Work smart. Some younger guys will "struggle" with things that experienced men find easier. Naturally, you won't have the experience yet. But, watch the older guys and see how they do things.

Anyway.....that's my 2 cents.


----------



## Black Dog (Oct 16, 2011)

OCFeeney1994 said:


> Hey guys, I just had my interview for union apprenticeship. I showed up early, well dressed, and prepared answers for some of the predictable questions (5 year goal, 10 year goal, why you are wanting the apprenticeship etc). I received my scores from each interviewer and they were in the "A" range.
> 
> I am waiting to see where I land on the POE list but i'm confident I will be called out to work within a few months (if work stays steady).
> 
> ...


You must train yourself to ignore pain:laughing:


Sounds like you will do just fine, Welcome to the electrical trade and ET:thumbsup:


----------



## eejack (Jul 14, 2012)

The biggest adjustment is being on your feet all day - good comfortable work boots, good socks will help with that.

The next issue is dealing with the dirt. All kinds of it. From soil to grease to whatever ungodly schmutsh comes off of MC ( protip - wash your hands before going to the bathroom as you don't want to use pumice on your junk to get that stuff off ).

Gloves will help with the soft hands, ear plugs with all the noise you never experienced before, if you don't wear a hard hat, most folks wear a hat of some sort.

Treat folks with respect, be willing to work, show up on time every day, sober and whenever possible, help out the old timers as kindly as you can - someday you will be one of them.

Welcome to the site and hopefully to the brotherhood.


----------



## OCFeeney1994 (Sep 16, 2014)

Thanks eejack. I'll use all of that advice especially the bathroom tip!

When lifting weights I dot use gloves to try and build up my calluses so my hands aren't destroyed when I start throwing a shovel 


Sent from my iPhone using electriciantalk.com


----------



## suffolkmike (Dec 19, 2011)

Don't touch anything copper until you've put a meter to it, the rest you'll adjust to. 28 year master electrician and I haven't broken my back or pulled a muscle yet.

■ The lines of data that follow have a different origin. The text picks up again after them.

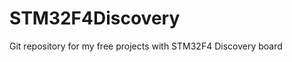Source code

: STM32F4Discovery
================

Git repository for my free projects with STM32F4 Discovery board
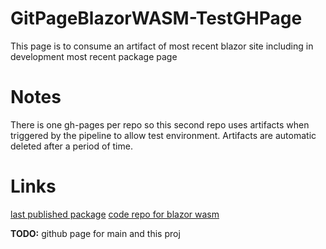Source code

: # GitPageBlazorWASM-TestGHPage
This page is to consume an artifact of most recent blazor site including in development most recent package page

# Notes

There is one gh-pages per repo so this second repo uses artifacts when triggered by the pipeline to allow test environment.
Artifacts are automatic deleted after a period of time. 

# Links

[last published package](https://github.com/users/Phil-NHS/packages/nuget/package/TELBlazorComponentLibrary.GitPageBlazorWasm)
[code repo for blazor wasm](https://github.com/TechnologyEnhancedLearning/GitPageBlazorWASM)

**TODO:** github page for main and this proj
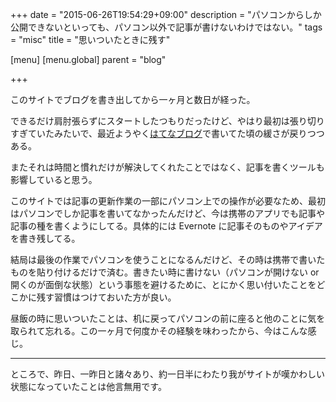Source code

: +++
date = "2015-06-26T19:54:29+09:00"
description = "パソコンからしか公開できないといっても、パソコン以外で記事が書けないわけではない。"
tags = "misc"
title = "思いついたときに残す"

[menu]
  [menu.global]
    parent = "blog"

+++

このサイトでブログを書き出してから一ヶ月と数日が経った。

できるだけ肩肘張らずにスタートしたつもりだったけど、やはり最初は張り切りすぎていたみたいで、最近ようやく[はてなブログ](http://chroma.hatenablog.com/)で書いてた頃の緩さが戻りつつある。

またそれは時間と慣れだけが解決してくれたことではなく、記事を書くツールも影響していると思う。

このサイトでは記事の更新作業の一部にパソコン上での操作が必要なため、最初はパソコンでしか記事を書いてなかったんだけど、今は携帯のアプリでも記事や記事の種を書くようにしてる。具体的には Evernote に記事そのものやアイデアを書き残してる。

結局は最後の作業でパソコンを使うことになるんだけど、その時は携帯で書いたものを貼り付けるだけで済む。書きたい時に書けない（パソコンが開けない or 開くのが面倒な状態）という事態を避けるために、とにかく思い付いたことをどこかに残す習慣はつけておいた方が良い。

昼飯の時に思いついたことは、机に戻ってパソコンの前に座ると他のことに気を取られて忘れる。この一ヶ月で何度かその経験を味わったから、今はこんな感じ。

---

ところで、昨日、一昨日と諸々あり、約一日半にわたり我がサイトが嘆かわしい状態になっていたことは他言無用です。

Buy good tools and use labor saving devices.
Welcome aboard


----------



## sammt (May 11, 2014)

I started a few years ago in the residential field after six and a half years of delivery driving. In residential, when it's time to run wire through the house, you're up and down ladders all day for at least two or three days in a row. I noticed my legs were affected by this. I'm fairly athletic too and have lifted quite a bit of weights, but not lower body, and I think it took about 4 months maybe a little more for my legs to not be sore after work, especially after physically active days. That however was a very small non-union shop and the pace was very fast. I just started working for the union and by my observations the pace is not as rushed. Another thing is, if you don't use tools all day for your present job, it's going to be a long process for your hands to be able to do what you want them to. Just pay attention and don't get hurt, you'll probably have banged up hands like I did for quite a while, but you will get better at it.


----------



## noobysparky (Oct 21, 2014)

The local 11 poe has been updated, what were your results?


----------



## OCFeeney1994 (Sep 16, 2014)

88.5


Sent from my iPhone using electriciantalk.com


----------



## noobysparky (Oct 21, 2014)

Nice man, tell us when you get picked up for boot camp because I'll probably be right behind you with an 85.5


----------



## OCFeeney1994 (Sep 16, 2014)

It shows a row for people above my score and it says 0. Does that mean mean I'm at the top of list?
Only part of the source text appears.